Y lanzando en torno una mirada escrutadora, que brillaba entre sus cejas como el sol entre nubarrones, añadió:

—Todos tenemos aquí los mismos intereses, y se puede hablar claro… De ser cierto lo que Isabel dice, el tal nombramiento traerá cola… Lo de la abdicación es exacto, pero fue un olvido; yo estaba allí también, y me lo contó Pepe Cerneta, y la misma señora me lo repitió, lamentándose de ello… Por eso, cuando noté que Currita se había resentido, escribí yo mismo a la reina, aconsejándola que la desagraviara…

—¡Pues muy mal hecho!… ¡Lástima de tiempo perdido! —le interrumpió Isabel Mazacán con un mohín graciosísimo.

—¡No, Isabel, no!… Que cuando un partido está en desgracia, su política ha de ser siempre la de barrer para adentro… Por eso la señora me contestó hace poco que la invitaría para la primera comunión de nuestro príncipe en Roma… ¡Figúrense ustedes el compromiso que será para mí si la señora da ese paso en falso!… ¡Jesús, Jesús, qué disparate!… Pero, Isabel, cabeza de pájaro, ¿por qué no me dijiste eso a mí solo?…

—¡Pues me gusta la salida!… ¿Para que se lo guardara usted muy tapadito?…

—¡Pues claro está!, ¡para eso mismo!… Es menester que todo eso quede entre nosotros, y hable yo cuanto antes con Currita…

—Aquí la tendrá usted de un momento a otro.

—¿Aquí?…

—Aquí mismo… Quedé citada con ella para ir a la visita de los niños de la Inclusa; ella es de la Junta de Damas.

—¡Oh, sí! —exclamó Carmen Tagle en tono muy devoto—. Currita tiene a esos pobrecitos niños un afecto tiernísimo…

—Maternal —dijo Gorito en el mismo tono.

—Verdaderamente maternal —repitieron varios muy compungidos; y todos se echaron a reír, incluso la colegialita, con sencillez candorosísima, mientras Butrón, muy apurado, repetía con el ademán de Neptuno pacificando los mares:

—¡Juicio, señores; juicio, por Dios!… Que nadie diga una palabra, ni se den por entendidos con ella, hasta que yo le hable.

—¡Ay, no, no; lo que es eso no! —exclamó la Mazacán muy desolada—. Por nada del mundo renuncio yo al gustito de hacerla rabiar un rato…

—¡Pero si eso no puede ser cierto!… ¡Si todo podrá arreglarse!

—Pues mientras usted lo arregla, nosotras nos divertiremos…

Butrón quiso invocar los fueros de su autoridad, pero ya era tarde… A través de la puerta del fumoir vieron todos adelantarse, por el salón vecino, a una dama muy pequeñita, flaca, que caminaba con menudos pasos sobre sus altos tacones, dando golpecitos en el suelo con el regatón del largo palo de su sombrilla de encajes. Tenía el pelo rojo, el rostro lleno de pecas, y sus pupilas grises eran tan claras que parecían borrarse a cierta distancia, haciendo el extraño efecto de los muertos ojos de una estatua.

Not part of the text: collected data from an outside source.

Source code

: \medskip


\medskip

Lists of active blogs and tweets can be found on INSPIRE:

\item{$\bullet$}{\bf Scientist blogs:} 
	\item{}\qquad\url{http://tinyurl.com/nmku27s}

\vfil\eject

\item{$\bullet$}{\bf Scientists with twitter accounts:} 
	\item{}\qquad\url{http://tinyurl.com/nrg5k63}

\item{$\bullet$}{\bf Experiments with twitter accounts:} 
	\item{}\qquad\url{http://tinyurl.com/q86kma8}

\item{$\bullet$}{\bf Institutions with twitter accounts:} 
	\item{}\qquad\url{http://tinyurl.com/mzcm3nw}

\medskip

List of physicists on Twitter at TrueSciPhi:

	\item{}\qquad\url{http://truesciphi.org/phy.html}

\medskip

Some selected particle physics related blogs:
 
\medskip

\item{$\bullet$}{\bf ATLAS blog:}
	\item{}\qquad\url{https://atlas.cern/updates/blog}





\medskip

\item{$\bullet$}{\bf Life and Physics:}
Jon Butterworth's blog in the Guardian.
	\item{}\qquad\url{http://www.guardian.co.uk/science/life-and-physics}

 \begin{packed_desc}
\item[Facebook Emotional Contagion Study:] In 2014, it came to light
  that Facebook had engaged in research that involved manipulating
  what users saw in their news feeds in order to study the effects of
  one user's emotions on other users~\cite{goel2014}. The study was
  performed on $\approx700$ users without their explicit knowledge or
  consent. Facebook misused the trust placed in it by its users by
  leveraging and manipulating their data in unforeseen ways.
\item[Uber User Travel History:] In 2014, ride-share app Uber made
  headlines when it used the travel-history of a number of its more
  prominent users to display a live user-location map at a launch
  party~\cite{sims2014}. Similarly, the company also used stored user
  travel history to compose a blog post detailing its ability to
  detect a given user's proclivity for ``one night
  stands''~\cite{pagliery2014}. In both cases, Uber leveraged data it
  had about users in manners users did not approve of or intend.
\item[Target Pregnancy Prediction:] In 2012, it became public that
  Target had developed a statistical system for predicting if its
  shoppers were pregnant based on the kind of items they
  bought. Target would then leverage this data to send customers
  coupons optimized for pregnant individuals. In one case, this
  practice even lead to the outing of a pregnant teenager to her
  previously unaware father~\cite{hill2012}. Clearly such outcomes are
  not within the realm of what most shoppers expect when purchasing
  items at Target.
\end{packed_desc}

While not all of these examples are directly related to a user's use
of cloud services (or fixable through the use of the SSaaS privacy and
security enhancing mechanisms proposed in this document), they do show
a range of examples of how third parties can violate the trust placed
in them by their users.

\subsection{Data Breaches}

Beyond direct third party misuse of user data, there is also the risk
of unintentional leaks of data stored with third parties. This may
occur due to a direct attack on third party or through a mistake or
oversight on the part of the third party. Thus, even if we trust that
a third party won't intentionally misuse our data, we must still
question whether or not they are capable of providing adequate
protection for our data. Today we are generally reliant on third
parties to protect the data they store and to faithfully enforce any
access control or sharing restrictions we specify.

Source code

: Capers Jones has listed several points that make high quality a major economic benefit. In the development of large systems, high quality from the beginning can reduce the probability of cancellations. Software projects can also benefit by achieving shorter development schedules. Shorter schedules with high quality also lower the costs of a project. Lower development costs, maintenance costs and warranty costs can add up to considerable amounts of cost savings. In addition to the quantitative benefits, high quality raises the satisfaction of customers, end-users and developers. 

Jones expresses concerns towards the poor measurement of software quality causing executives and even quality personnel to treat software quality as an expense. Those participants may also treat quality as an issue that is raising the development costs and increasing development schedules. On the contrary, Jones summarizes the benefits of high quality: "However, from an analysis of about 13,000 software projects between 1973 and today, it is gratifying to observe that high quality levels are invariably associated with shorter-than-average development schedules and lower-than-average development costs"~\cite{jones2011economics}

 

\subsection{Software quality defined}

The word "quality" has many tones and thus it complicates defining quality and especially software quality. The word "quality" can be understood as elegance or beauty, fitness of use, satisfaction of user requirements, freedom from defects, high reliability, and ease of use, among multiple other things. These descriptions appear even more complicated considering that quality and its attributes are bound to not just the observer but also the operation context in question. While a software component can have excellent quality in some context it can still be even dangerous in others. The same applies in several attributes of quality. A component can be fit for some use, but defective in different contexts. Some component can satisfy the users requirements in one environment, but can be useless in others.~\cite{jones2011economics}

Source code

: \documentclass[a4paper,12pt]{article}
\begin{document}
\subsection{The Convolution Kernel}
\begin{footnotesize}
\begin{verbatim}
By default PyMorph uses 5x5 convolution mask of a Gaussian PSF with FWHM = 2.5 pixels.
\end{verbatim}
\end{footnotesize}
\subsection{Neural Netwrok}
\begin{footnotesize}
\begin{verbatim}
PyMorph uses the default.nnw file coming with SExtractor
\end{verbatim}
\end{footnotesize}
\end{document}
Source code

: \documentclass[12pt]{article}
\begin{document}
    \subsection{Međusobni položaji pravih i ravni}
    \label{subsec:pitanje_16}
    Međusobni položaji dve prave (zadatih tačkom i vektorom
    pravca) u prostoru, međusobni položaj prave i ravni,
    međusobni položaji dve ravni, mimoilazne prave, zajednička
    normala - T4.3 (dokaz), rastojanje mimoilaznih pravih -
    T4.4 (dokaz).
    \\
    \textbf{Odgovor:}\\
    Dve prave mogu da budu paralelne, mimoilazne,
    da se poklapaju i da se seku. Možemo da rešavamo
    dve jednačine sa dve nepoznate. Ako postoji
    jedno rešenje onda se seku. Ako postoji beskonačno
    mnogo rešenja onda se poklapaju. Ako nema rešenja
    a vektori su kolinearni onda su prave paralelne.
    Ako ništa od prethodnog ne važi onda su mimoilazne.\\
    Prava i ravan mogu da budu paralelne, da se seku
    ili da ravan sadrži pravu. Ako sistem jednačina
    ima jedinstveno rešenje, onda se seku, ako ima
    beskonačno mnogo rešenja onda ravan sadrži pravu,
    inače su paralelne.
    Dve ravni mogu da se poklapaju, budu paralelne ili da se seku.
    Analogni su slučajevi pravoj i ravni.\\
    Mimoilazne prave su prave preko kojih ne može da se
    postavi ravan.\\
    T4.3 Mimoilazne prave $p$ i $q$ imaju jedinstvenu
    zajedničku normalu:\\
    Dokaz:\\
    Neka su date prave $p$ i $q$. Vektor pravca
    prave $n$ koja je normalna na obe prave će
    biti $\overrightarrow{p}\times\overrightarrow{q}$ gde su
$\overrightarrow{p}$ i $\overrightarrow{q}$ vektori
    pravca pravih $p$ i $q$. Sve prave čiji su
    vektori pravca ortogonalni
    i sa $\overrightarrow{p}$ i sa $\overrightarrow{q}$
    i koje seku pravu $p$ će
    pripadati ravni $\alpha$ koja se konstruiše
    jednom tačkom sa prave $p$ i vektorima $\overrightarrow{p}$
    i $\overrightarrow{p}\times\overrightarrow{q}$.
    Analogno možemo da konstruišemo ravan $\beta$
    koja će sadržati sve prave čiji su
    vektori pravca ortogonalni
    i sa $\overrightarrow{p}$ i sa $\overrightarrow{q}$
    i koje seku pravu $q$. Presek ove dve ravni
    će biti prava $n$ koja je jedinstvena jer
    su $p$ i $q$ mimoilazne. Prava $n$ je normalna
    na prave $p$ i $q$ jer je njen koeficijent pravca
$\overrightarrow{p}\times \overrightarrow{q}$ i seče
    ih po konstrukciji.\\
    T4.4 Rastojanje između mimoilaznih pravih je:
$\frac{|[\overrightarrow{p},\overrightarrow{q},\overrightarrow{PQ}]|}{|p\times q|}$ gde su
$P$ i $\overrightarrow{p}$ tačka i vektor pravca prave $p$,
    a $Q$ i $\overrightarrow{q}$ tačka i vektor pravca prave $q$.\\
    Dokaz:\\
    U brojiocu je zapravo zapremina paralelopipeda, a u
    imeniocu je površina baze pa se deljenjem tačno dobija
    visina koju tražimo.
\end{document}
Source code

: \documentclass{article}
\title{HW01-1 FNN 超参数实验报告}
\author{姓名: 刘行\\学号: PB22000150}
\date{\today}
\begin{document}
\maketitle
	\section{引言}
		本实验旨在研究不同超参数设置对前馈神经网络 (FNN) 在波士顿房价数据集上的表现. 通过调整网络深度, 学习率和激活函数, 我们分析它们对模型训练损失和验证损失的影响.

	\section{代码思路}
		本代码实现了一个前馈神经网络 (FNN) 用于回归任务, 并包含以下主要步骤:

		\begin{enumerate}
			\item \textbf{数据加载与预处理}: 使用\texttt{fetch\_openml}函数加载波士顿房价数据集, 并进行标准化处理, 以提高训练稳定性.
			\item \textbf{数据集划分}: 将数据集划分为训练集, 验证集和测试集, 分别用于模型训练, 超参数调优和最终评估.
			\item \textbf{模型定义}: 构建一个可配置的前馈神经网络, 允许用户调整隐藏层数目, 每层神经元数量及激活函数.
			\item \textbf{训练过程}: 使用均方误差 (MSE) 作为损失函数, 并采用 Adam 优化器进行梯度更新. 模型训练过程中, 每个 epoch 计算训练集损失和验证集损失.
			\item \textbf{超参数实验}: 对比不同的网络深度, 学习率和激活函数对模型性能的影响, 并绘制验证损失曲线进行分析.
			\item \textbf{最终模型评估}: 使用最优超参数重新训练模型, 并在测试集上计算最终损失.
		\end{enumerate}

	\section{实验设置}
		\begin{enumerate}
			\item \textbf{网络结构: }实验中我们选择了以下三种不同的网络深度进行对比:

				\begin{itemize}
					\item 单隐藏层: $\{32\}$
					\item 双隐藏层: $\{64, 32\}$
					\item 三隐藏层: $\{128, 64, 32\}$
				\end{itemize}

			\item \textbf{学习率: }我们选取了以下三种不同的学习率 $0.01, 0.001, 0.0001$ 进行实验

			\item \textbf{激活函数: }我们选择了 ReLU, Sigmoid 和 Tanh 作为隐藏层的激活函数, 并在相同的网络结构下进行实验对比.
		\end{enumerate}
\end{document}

Al verla, Leopoldina Pastor corrió al soberbio piano de Erard, que estaba en un ángulo, arrancó de un solo tirón la rica y antigua colcha brocada que lo cubría, y se puso a tocar furiosamente el flamante himno de doña María Victoria, una de las intemperancias filarmónicas en que tan fecundo fue siempre el partido progresista. Gorito Sardona saltó frente a la puerta, sobre un puff de badana japonesa, y cogiendo a guisa de sombrero una de las bandejas del té, de cincelada plata antigua, se descubrió ante la dama lentamente, tieso, sin mover la cabeza, extendiendo el brazo hasta formar con el cuerpo ángulo recto, como solía saludar por todas partes el rey don Amadeo.

Currita se detuvo un momento en el dintel, sin perder su aire de niña tímida, de ingenua colegiala; oyó el himno, vio a Gorito, abarcó la situación con una sola y rápida ojeada… y dobló de repente el cuerpo con distinción exquisita, para contestar al saludo amadeísta con otro saludo de corte, profundo, pausado, a la derecha, a la izquierda, poniendo en elegantísima caricatura la ceremoniosa reverencia usual de la reina doña María Victoria.